Kuliner di kota Bandung mampu menampung gairah masyarakat untuk berwisata. Selain infrastrukturnya, kota yang dikenal sebagai "kota kembang" ini mampu menarik perhatian masyarakat dengan menjual daya tarik dari kulinernya yang beragam dan unik. Kulineran di kota ini rasanya sungguh tiada pernah habisnya.
Setiap sudut kota Bandung selalu dipenuhi dengan jajanan dan restoran yang memiliki nilai estetika dan keindahan sehingga selalu dipenuhi oleh para turis dan warga lokal. Hal ini yang tidak bisa disangkal bahwa kuliner di kota Bandung begitu membekas bagi semua orang. Tidak hanya itu saja, adanya nilai estetika dalam penyajian dan tempatnya menjadi ciri khas tersendiri.
Bagi saya, Bandung merupakan kota yang tidak pernah mati.

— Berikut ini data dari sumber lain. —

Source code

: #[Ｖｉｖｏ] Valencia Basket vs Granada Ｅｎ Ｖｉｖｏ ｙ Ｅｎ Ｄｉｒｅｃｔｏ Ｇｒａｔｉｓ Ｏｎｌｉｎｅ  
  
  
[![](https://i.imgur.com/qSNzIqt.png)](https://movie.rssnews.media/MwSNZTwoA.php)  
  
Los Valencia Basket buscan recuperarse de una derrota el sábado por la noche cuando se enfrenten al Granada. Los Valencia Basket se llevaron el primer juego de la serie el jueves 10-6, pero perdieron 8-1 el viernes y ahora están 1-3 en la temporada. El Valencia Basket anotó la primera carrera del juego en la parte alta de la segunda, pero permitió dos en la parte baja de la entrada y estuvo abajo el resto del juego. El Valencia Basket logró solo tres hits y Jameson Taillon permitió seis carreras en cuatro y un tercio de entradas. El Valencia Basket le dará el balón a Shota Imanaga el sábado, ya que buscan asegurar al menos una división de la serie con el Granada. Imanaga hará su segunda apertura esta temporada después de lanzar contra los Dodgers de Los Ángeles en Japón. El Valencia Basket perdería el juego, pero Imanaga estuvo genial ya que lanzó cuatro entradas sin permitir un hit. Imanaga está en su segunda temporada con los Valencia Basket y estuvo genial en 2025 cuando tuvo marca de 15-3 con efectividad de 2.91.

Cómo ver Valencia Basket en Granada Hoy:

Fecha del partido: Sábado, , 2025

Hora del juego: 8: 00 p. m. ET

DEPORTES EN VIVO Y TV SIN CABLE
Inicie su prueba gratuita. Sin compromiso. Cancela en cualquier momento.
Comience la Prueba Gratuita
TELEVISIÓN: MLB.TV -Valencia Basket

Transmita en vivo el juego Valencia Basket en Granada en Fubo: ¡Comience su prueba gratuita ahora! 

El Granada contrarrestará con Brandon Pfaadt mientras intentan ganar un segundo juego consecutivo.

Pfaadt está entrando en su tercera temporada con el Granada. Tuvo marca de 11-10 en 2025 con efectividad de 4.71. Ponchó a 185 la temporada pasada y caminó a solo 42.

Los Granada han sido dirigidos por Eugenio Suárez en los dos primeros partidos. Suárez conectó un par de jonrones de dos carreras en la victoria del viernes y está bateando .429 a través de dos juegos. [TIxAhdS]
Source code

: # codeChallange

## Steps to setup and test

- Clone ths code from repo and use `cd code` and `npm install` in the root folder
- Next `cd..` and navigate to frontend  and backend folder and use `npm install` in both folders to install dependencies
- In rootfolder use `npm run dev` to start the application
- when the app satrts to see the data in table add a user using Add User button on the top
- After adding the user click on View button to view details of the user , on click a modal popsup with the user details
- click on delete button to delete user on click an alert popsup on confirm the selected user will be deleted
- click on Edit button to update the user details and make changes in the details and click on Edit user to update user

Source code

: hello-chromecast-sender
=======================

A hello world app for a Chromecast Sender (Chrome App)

Karena selain dikenal dengan keindahan dari infrastrukturnya, kota Bandung juga dikenal kaya akan wisata kulinernya pada malam hari. Kita bisa menikmati jajanan selagi menikmati pemandangan kota Bandung di malam hari. Hal inilah yang dinantikan oleh semua orang.
Maraknya fenomena "hidden gem" di Tiktok begitu berpengaruh pada bidang kuliner. Karena pengaruh dari estetika tempat dan penyajian produknya membuat masyarakat dapat menilai sendiri dengan istilah "hidden gem". Terkadang penilaian seperti ini rasanya tidak adil, atau penilaiannya berbanding terbalik. Karena selera masing-masing orang berbeda-beda dan terkadang penilaiannya berdasarkan keestetikan tempat, bukan dari rasa.
Keunikan fenomena ini telah mempengaruhi selera masyarakat untuk melakukan kulineran. Bahkan ketika saya mengajak kawan saya untuk kulineran, mereka bertanya kepada saya "apakah tempat yang lo saranin sudah termasuk 'hidden gem' ga?" tentu saja saya bingung mau jawab apa. Saya rasa istilah "hidden gem" memiliki fungsi yang sama dengan gatekeeper.
Uniknya, semua hal yang berhubungan dengan fenomena "hidden gem" berasal dari kota Bandung. Baik wisata kulineran hingga lainnya, kota ini memiliki begitu banyak tempat yang indah dan bagus, atau istilahnya "instagramable". Hal ini bisa menjadi daya tarik dalam strategi pemasaran dalam bidang kuliner.
Merebaknya penggunaan istilah "hidden gem" di media sosial juga mempengaruhi saya dalam melakukan wisata kuliner. Pencarian saya telah sampai pada sebuah kawasan Asia Afrika, di sekitaran alun-alun kota Bandung. Terdapat sebuah gang besar yang berisikan kuliner dari pagi hingga subuh. Gang ini dipenuhi oleh ruko dan tenda yang digunakan sebagai tempat restoran. Selain itu, disediakan juga parkiran luas untuk para pengunjung.
Perhatian saya tertuju kepada suatu tempat di sekitar gang tersebut karena ramai sekali pengunjungnya. Saya pun berlabuh pada suatu tempat yang bernama "Taka Si Murah", dimana tempat ini berjualan jajanan jepang. Namanya memang unik dan mengusung unsur jenaka, adanya kolaborasi jejepangan dan kearifan lokal atau dalam bahasa seriusnya menjadi "Tak Kasih Murah."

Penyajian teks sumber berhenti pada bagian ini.